Os Cejuscs são geridos pela 3ª Vice-Presidência do TJMG, presidida pela desembargadora Ana Paula Nannetti Caixeta. O programa é realizado em parceria com a Defensoria Pública, Ministério Público Estadual, o Ministério Público Federal, a Defensoria Pública da União, o Tribunal Regional Eleitoral, a Fundação Nacional do Índio (Funai), a Polícia Civil e a Polícia Militar.
Mãos atadas
Parte de um dos mais antigos povos indígenas do país, os casais Maxakali se viam de mãos atadas quando dependiam da comprovação da união ao procurar direitos, como benefícios que são garantidos pela Previdência Social.

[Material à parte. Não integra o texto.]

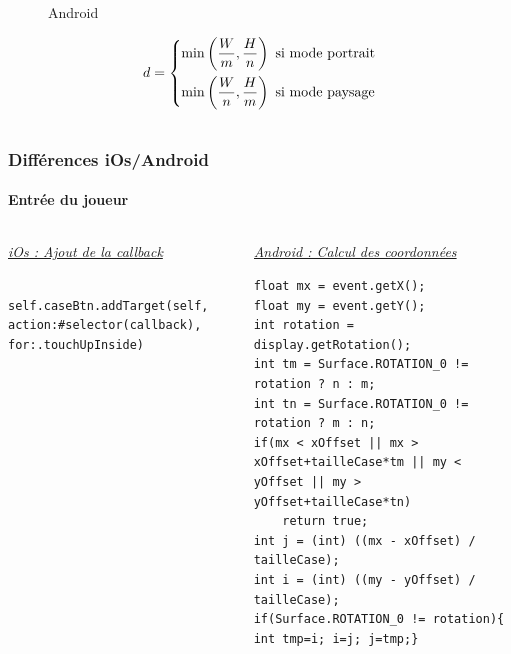 \documentclass{beamer}
\newcommand{\Min}[1]{\min\limits_{#1}}
\begin{document}
\begin{frame}
\begin{columns}
\begin{column}{0.4\linewidth}
\begin{figure}[H]
                \caption{Android}
            \end{figure}
            \tiny
            $$d=\begin{dcases}
\Min{}\left(\frac{W}{m}, \frac{H}{n}\right) \text{ si mode portrait} \\
\Min{}\left(\frac{W}{n}, \frac{H}{m}\right) \text{ si mode paysage}
\end{dcases}$$
    \end{column}
    \end{columns}

\end{frame}

\begin{frame}[fragile]
  \frametitle{Différences iOs/Android}
    \framesubtitle{Entrée du joueur}
    
    \begin{columns}
    \begin{column}{0.5\linewidth}
    \noindent \underline{\textit{iOs : Ajout de la callback}}\\
    \begin{verbatim}
    self.caseBtn.addTarget(self, action:#selector(callback), for:.touchUpInside)
    \end{verbatim}
    \end{column}
    
    \begin{column}{0.5\linewidth}
    \noindent \underline{\textit{Android : Calcul des coordonnées}}\\
    \tiny
    \begin{verbatim}
float mx = event.getX();
float my = event.getY();
int rotation = display.getRotation();
int tm = Surface.ROTATION_0 != rotation ? n : m;
int tn = Surface.ROTATION_0 != rotation ? m : n;
if(mx < xOffset || mx > xOffset+tailleCase*tm || my < yOffset || my > yOffset+tailleCase*tn)
    return true;
int j = (int) ((mx - xOffset) / tailleCase);
int i = (int) ((my - yOffset) / tailleCase);
if(Surface.ROTATION_0 != rotation){ int tmp=i; i=j; j=tmp;}
    \end{verbatim}
    \end{column}
    \end{columns}
\end{frame}
\end{document}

O problema foi identificado por meio de escuta ativa em reuniões anteriormente realizadas para que fossem classificados os pontos a serem solucionados. Este é o segundo mutirão promovido em pouco menos de nove meses.
Dessa vez, a ação fez parte da etapa prática do curso de formação para magistrados em Direitos Indígenas, promovido pelo TJMG por meio da Escola Judicial Desembargador Edésio Fernandes (Ejef).

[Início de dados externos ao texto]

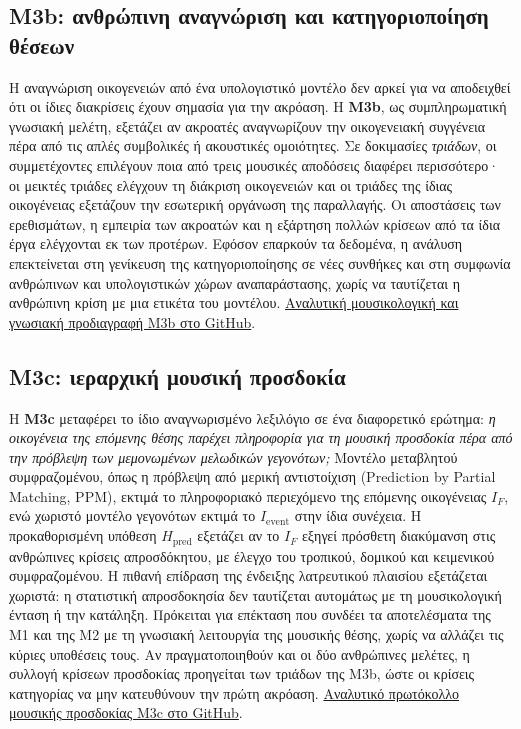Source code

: \documentclass[a4paper]{article}
\begin{document}
\subsection{Μ3b: ανθρώπινη αναγνώριση και κατηγοριοποίηση θέσεων}\label{app:m3b}
Η αναγνώριση οικογενειών από ένα υπολογιστικό μοντέλο δεν αρκεί για να αποδειχθεί ότι οι ίδιες διακρίσεις έχουν σημασία για την ακρόαση. Η \textbf{Μ3b}, ως συμπληρωματική γνωσιακή μελέτη, εξετάζει αν ακροατές αναγνωρίζουν την οικογενειακή συγγένεια πέρα από τις απλές συμβολικές ή ακουστικές ομοιότητες. Σε δοκιμασίες \emph{τριάδων}, οι συμμετέχοντες επιλέγουν ποια από τρεις μουσικές αποδόσεις διαφέρει περισσότερο· οι μεικτές τριάδες ελέγχουν τη διάκριση οικογενειών και οι τριάδες της ίδιας οικογένειας εξετάζουν την εσωτερική οργάνωση της παραλλαγής. Οι αποστάσεις των ερεθισμάτων, η εμπειρία των ακροατών και η εξάρτηση πολλών κρίσεων από τα ίδια έργα ελέγχονται εκ των προτέρων. Εφόσον επαρκούν τα δεδομένα, η ανάλυση επεκτείνεται στη γενίκευση της κατηγοριοποίησης σε νέες συνθήκες και στη συμφωνία ανθρώπινων και υπολογιστικών χώρων αναπαράστασης, χωρίς να ταυτίζεται η ανθρώπινη κρίση με μια ετικέτα του μοντέλου. \href{https://github.com/GeorgeSpy/byz-position-phd-study/blob/main/docs/full/07-validation.md#r061}{Αναλυτική μουσικολογική και γνωσιακή προδιαγραφή Μ3b στο GitHub}.

\subsection{Μ3c: ιεραρχική μουσική προσδοκία}\label{app:m3c}
Η \textbf{Μ3c} μεταφέρει το ίδιο αναγνωρισμένο λεξιλόγιο σε ένα διαφορετικό ερώτημα: \emph{η οικογένεια της επόμενης θέσης παρέχει πληροφορία για τη μουσική προσδοκία πέρα από την πρόβλεψη των μεμονωμένων μελωδικών γεγονότων;} Μοντέλο μεταβλητού συμφραζομένου, όπως η πρόβλεψη από μερική αντιστοίχιση (Prediction by Partial Matching, PPM), εκτιμά το πληροφοριακό περιεχόμενο της επόμενης οικογένειας $I_F$, ενώ χωριστό μοντέλο γεγονότων εκτιμά το $I_{\mathrm{event}}$ στην ίδια συνέχεια. Η προκαθορισμένη υπόθεση $H_{\mathrm{pred}}$ εξετάζει αν το $I_F$ εξηγεί πρόσθετη διακύμανση στις ανθρώπινες κρίσεις απροσδόκητου, με έλεγχο του τροπικού, δομικού και κειμενικού συμφραζομένου. Η πιθανή επίδραση της ένδειξης λατρευτικού πλαισίου εξετάζεται χωριστά: η στατιστική απροσδοκησία δεν ταυτίζεται αυτομάτως με τη μουσικολογική ένταση ή την κατάληξη. Πρόκειται για επέκταση που συνδέει τα αποτελέσματα της Μ1 και της Μ2 με τη γνωσιακή λειτουργία της μουσικής θέσης, χωρίς να αλλάζει τις κύριες υποθέσεις τους. Αν πραγματοποιηθούν και οι δύο ανθρώπινες μελέτες, η συλλογή κρίσεων προσδοκίας προηγείται των τριάδων της Μ3b, ώστε οι κρίσεις κατηγορίας να μην κατευθύνουν την πρώτη ακρόαση. \href{https://github.com/GeorgeSpy/byz-position-phd-study/blob/main/docs/full/07-validation.md#r060}{Αναλυτικό πρωτόκολλο μουσικής προσδοκίας Μ3c στο GitHub}.
\end{document}
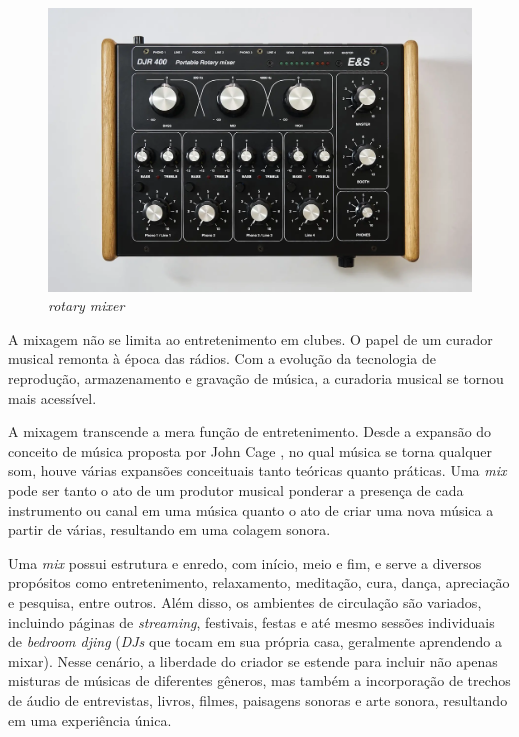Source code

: \begin{figure}[h]
	\centering
    \includegraphics[scale=0.2]{figuras/fig18.png}
	\caption{\textit{rotary mixer} \cite{electroniquespectacleampAUDIO}}
	\label{fig18}
\end{figure}

A mixagem não se limita ao entretenimento em clubes. O papel de um curador musical remonta à época das rádios. Com a evolução da tecnologia de reprodução, armazenamento e gravação de música, a curadoria musical se tornou mais acessível.

A mixagem transcende a mera função de entretenimento. Desde a expansão do conceito de música proposta por John Cage \cite{cage}, no qual música se torna qualquer som, houve várias expansões conceituais tanto teóricas quanto práticas. Uma \textit{mix} pode ser tanto o ato de um produtor musical ponderar a presença de cada instrumento ou canal em uma música quanto o ato de criar uma nova música a partir de várias, resultando em uma colagem sonora.

Uma \textit{mix} possui estrutura e enredo, com início, meio e fim, e serve a diversos propósitos como entretenimento, relaxamento, meditação, cura, dança, apreciação e pesquisa, entre outros. Além disso, os ambientes de circulação são variados, incluindo páginas de \textit{streaming}, festivais, festas e até mesmo sessões individuais de \textit{bedroom djing} (\textit{DJs} que tocam em sua própria casa, geralmente aprendendo a mixar). Nesse cenário, a liberdade do criador se estende para incluir não apenas misturas de músicas de diferentes gêneros, mas também a incorporação de trechos de áudio de entrevistas, livros, filmes, paisagens sonoras e arte sonora, resultando em uma experiência única.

“As magistradas participaram de um curso teórico e vieram para a parte prática. O objetivo era realizar – e realizamos – pouco menos de 80 audiências de Direito de Família pelo Cejusc pré-processual, para regularizar a união estável de famílias que não estavam tendo reconhecimento pelo INSS quando uma das partes falecia”, diz o juiz Matheus Moura Matias.
Justiça itinerante
A falta de reconhecimento de uma união estável pode ser justificada pela burocracia e pela distância entre as aldeias e as cidades, o que dificulta o acesso. O cenário mudou com a Justiça itinerante, forma de levar serviços prestados pelo Cejusc aos lugares menos acessíveis. Assim, 73 casais puderam realizar a regularização – 24 deles de forma presencial e 49 testemunhados por lideranças das aldeias e confirmados pela Funai, sendo fundamentada conforme prova documental juntada aos autos.

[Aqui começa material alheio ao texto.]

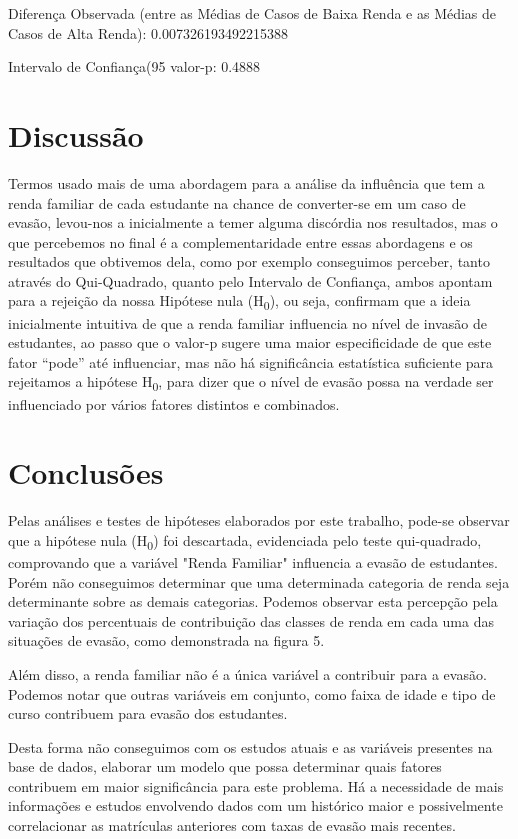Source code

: \documentclass[conference]{IEEEtran}
\begin{document}
Diferença Observada (entre as Médias de Casos de Baixa Renda e as Médias de Casos de Alta Renda): 0.007326193492215388\par
Intervalo de Confiança(95%
valor-p: 0.4888

\section{Discussão}
Termos usado mais de uma abordagem para a análise da influência que tem a renda familiar de cada estudante na chance de converter-se em um caso de evasão, levou-nos a inicialmente a temer alguma discórdia nos resultados, mas o que percebemos no final é a complementaridade entre essas abordagens e os resultados que obtivemos dela, como por exemplo conseguimos perceber, tanto através do Qui-Quadrado, quanto pelo Intervalo de Confiança, ambos apontam para a rejeição da nossa Hipótese nula (H\textsubscript{0}), ou seja, confirmam que a ideia inicialmente intuitiva de que a renda familiar influencia no nível de invasão de estudantes, ao passo que o valor-p sugere uma maior especificidade de que este fator “pode” até influenciar, mas não há significância estatística suficiente para rejeitamos a hipótese H\textsubscript{0}, para dizer que o nível de evasão possa na verdade ser influenciado por vários fatores distintos e combinados. 

\section{Conclusões}
Pelas análises e testes de hipóteses elaborados por este trabalho, pode-se observar que a hipótese nula (H\textsubscript{0}) foi descartada, evidenciada pelo teste qui-quadrado, comprovando que a variável "Renda Familiar" influencia a evasão de estudantes. Porém não conseguimos determinar que uma determinada categoria de renda seja determinante sobre as demais categorias. Podemos observar esta percepção pela variação dos percentuais de contribuição das classes de renda em cada uma das situações de evasão, como demonstrada na figura 5.\par
Além disso, a renda familiar não é a única variável a contribuir para a evasão. Podemos notar que outras variáveis em conjunto, como faixa de idade e tipo de curso contribuem para evasão dos estudantes.\par
Desta forma não conseguimos com os estudos atuais e as variáveis presentes na base de dados, elaborar um modelo que possa determinar quais fatores contribuem em maior significância para este problema. Há a necessidade de mais informações e estudos envolvendo dados com um histórico maior e possivelmente correlacionar as matrículas anteriores com taxas de evasão mais recentes.
\end{document}
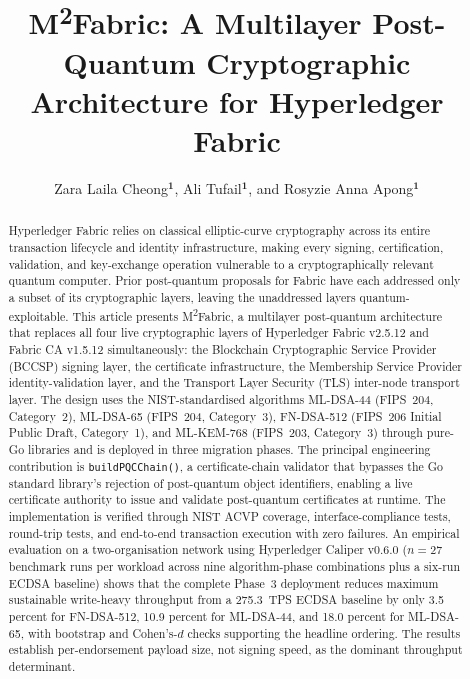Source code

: \documentclass{ieeetj}
\newcommand{\mfabric}{M\textsuperscript{2}Fabric}
\def\authorrefmark#1{\ensuremath{^{\textbf{#1}}}}
\begin{document}


\title{\mfabric{}: A Multilayer Post-Quantum Cryptographic Architecture for Hyperledger Fabric}

\author{Zara Laila Cheong\authorrefmark{1}, Ali Tufail\authorrefmark{1}, and Rosyzie Anna Apong\authorrefmark{1}}


\begin{abstract}
{Hyperledger Fabric relies on classical elliptic-curve cryptography across its
entire transaction lifecycle and identity infrastructure, making every signing,
certification, validation, and key-exchange operation vulnerable to a
cryptographically relevant quantum computer. Prior post-quantum proposals for
Fabric have each addressed only a subset of its cryptographic layers, leaving
the unaddressed layers quantum-exploitable. This article presents \mfabric{}, a
multilayer post-quantum architecture that replaces all four live cryptographic
layers of Hyperledger Fabric v2.5.12 and Fabric CA v1.5.12 simultaneously: the
Blockchain Cryptographic Service Provider (BCCSP) signing layer, the
certificate infrastructure, the Membership Service Provider
identity-validation layer, and the Transport Layer Security (TLS) inter-node
transport layer. The design uses the NIST-standardised algorithms ML-DSA-44
(FIPS~204, Category~2), ML-DSA-65 (FIPS~204, Category~3), FN-DSA-512
(FIPS~206 Initial Public Draft, Category~1), and ML-KEM-768 (FIPS~203,
Category~3) through pure-Go libraries and is deployed in three migration
phases. The principal engineering contribution is \texttt{buildPQCChain()},
a certificate-chain validator that bypasses the Go standard library's
rejection of post-quantum object identifiers, enabling a live certificate
authority to issue and validate post-quantum certificates at runtime. The
implementation is verified through NIST ACVP coverage, interface-compliance
tests, round-trip tests, and end-to-end transaction execution with zero
failures. An empirical evaluation on a two-organisation network using
Hyperledger Caliper v0.6.0 ($n=27$ benchmark runs per workload across nine
algorithm-phase combinations plus a six-run ECDSA baseline) shows that the
complete Phase~3 deployment reduces maximum sustainable write-heavy
throughput from a 275.3~TPS ECDSA baseline by only 3.5 percent for
FN-DSA-512, 10.9 percent for ML-DSA-44, and 18.0 percent for ML-DSA-65,
with bootstrap and Cohen's-$d$ checks supporting the headline ordering. The
results establish per-endorsement payload size, not signing speed, as the
dominant throughput determinant.}
\end{abstract}
\end{document}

“Estamos dando acesso à Justiça para essa população tão vulnerável. A Justiça Itinerante chega justamente onde quem não tem acesso não pode chegar. Acredito que vamos consegur expandir essa atuação para outros povos originários”, diz a coordenadora adjunta do Cejusc Povos e Comunidades Tradicionais do TJMG, desembargadora Shirley Fenzi Bertão.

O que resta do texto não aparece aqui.